Visual Structure of Postulates and Axioms in Algebraic Operations
Sanford Olshan Roosevelt High School
Chicago, IL
Objectives:
To reinforce and retain the use of axioms and postulates in various proofs
and linear transformations of equations.
To have student build a physical model of the game of "PRUFF" either as a
card game or as a board game.
Materials:
Approximately 40 cards listing postulates, axioms, and definitions as taken
from your text book. It is a good idea to put examples of each either below or on
the back of each card. Make up about 25 problem cards with current problems from
your text answer should be placed on back. Try to avoid problems that require
paper to solve. About 20 cards which have proofs on left hand side you show
statements and the reasons are placed on the back of card.

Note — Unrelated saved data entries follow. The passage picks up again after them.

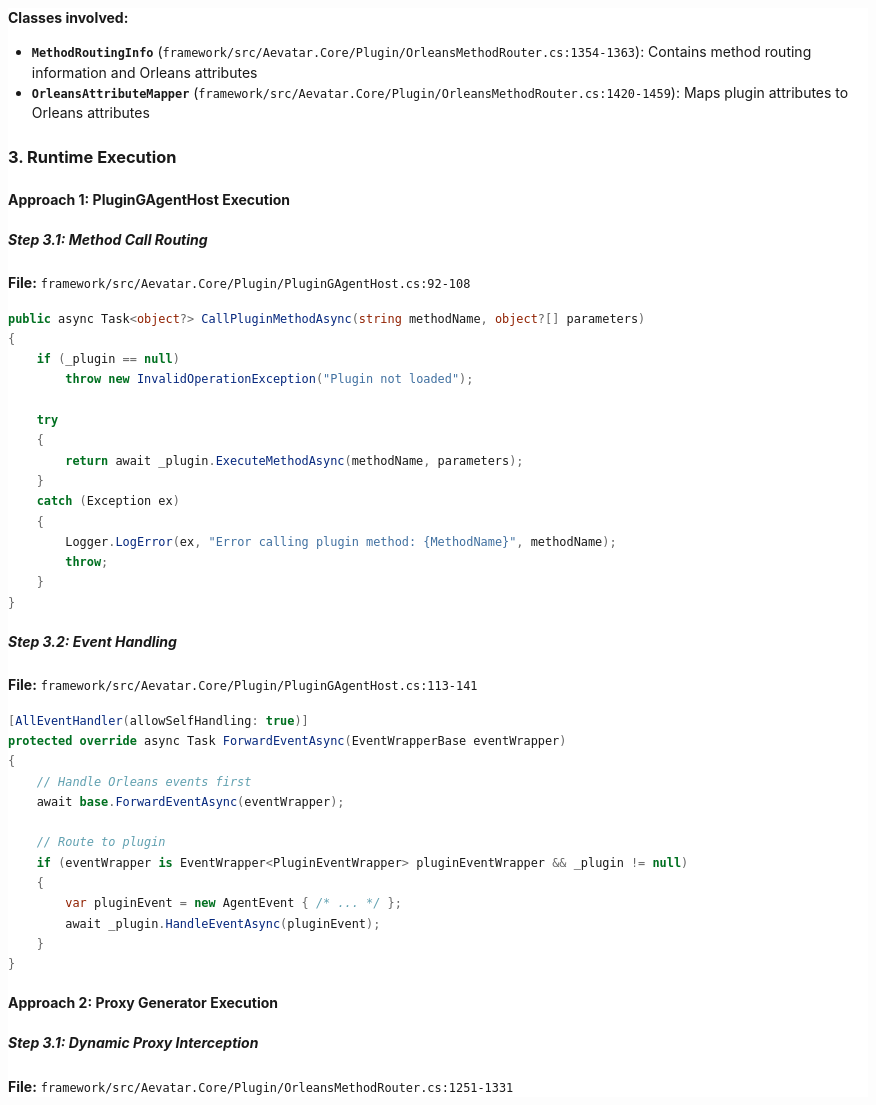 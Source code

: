 **Classes involved:**
- **`MethodRoutingInfo`** (`framework/src/Aevatar.Core/Plugin/OrleansMethodRouter.cs:1354-1363`): Contains method routing information and Orleans attributes
- **`OrleansAttributeMapper`** (`framework/src/Aevatar.Core/Plugin/OrleansMethodRouter.cs:1420-1459`): Maps plugin attributes to Orleans attributes

### 3. Runtime Execution

#### Approach 1: PluginGAgentHost Execution

##### Step 3.1: Method Call Routing
**File:** `framework/src/Aevatar.Core/Plugin/PluginGAgentHost.cs:92-108`

```csharp
public async Task<object?> CallPluginMethodAsync(string methodName, object?[] parameters)
{
    if (_plugin == null)
        throw new InvalidOperationException("Plugin not loaded");

    try
    {
        return await _plugin.ExecuteMethodAsync(methodName, parameters);
    }
    catch (Exception ex)
    {
        Logger.LogError(ex, "Error calling plugin method: {MethodName}", methodName);
        throw;
    }
}
```

##### Step 3.2: Event Handling
**File:** `framework/src/Aevatar.Core/Plugin/PluginGAgentHost.cs:113-141`

```csharp
[AllEventHandler(allowSelfHandling: true)]
protected override async Task ForwardEventAsync(EventWrapperBase eventWrapper)
{
    // Handle Orleans events first
    await base.ForwardEventAsync(eventWrapper);
    
    // Route to plugin
    if (eventWrapper is EventWrapper<PluginEventWrapper> pluginEventWrapper && _plugin != null)
    {
        var pluginEvent = new AgentEvent { /* ... */ };
        await _plugin.HandleEventAsync(pluginEvent);
    }
}
```

#### Approach 2: Proxy Generator Execution

##### Step 3.1: Dynamic Proxy Interception
**File:** `framework/src/Aevatar.Core/Plugin/OrleansMethodRouter.cs:1251-1331`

You may use these cards either as a Card Game as they are or design a Board
Game as you will find in description of game.
Strategy:
From the beginning of the semester student must place each definition, axiom,
postulate, or property on a card the size of, or smaller than an index card. These
cards are to be called P-Cards. Each card should have examples describing the
Axiom or Postulate on the back of the card. During the sixth week or at the end of
third chapter we are ready to begin playing the game. The instructor writes out
ten or more proofs or solved equations giving the reasons on the back. The
students separate into groups of about 2 to 6 in each. They each take 5 cards and
try to find the reasons for the proof statement. If they have one they place it on
the table and look for a second, If they do not have any they pick a card from
their deck and the turn goes to the next person. The person with the least cards
after the time allotted is the winner.
To play the Board Game "PRUFF" you make another set of cards called problem
cards, these are selected from current problems in the text. Each player selects a
marker and rolls the die to see who goes first. Highest roll shakes die and moves
marker that number of squares. He can either land on a problem or a pruff. If it
is a pruff, he looks at the top statement on the Proof Card if he has a reason he
places P-card on table and looks for second reason. If he does not have p-card to
fit reason he draws one from deck thus completing his turn. When one lands on
problem card she selects top problem and tries to solve it. If she can she
discards one p-card from hand. If it is incorrect she must take a p-card from
deck.
If you are sent to Cage you must skip one turn after you roll the die you
follow the alternate path. Follow path until the end. When you reach the end
without any 'P'cards, You Win!!! If you have one "P" card, go to start to
continue play (you do not have to take any new cards!) If you have 2 or more cards
in your hand, return to start, take five additional "P" cards and continue playing
until someone wins! (no cards at the end, or least cards when time is called.)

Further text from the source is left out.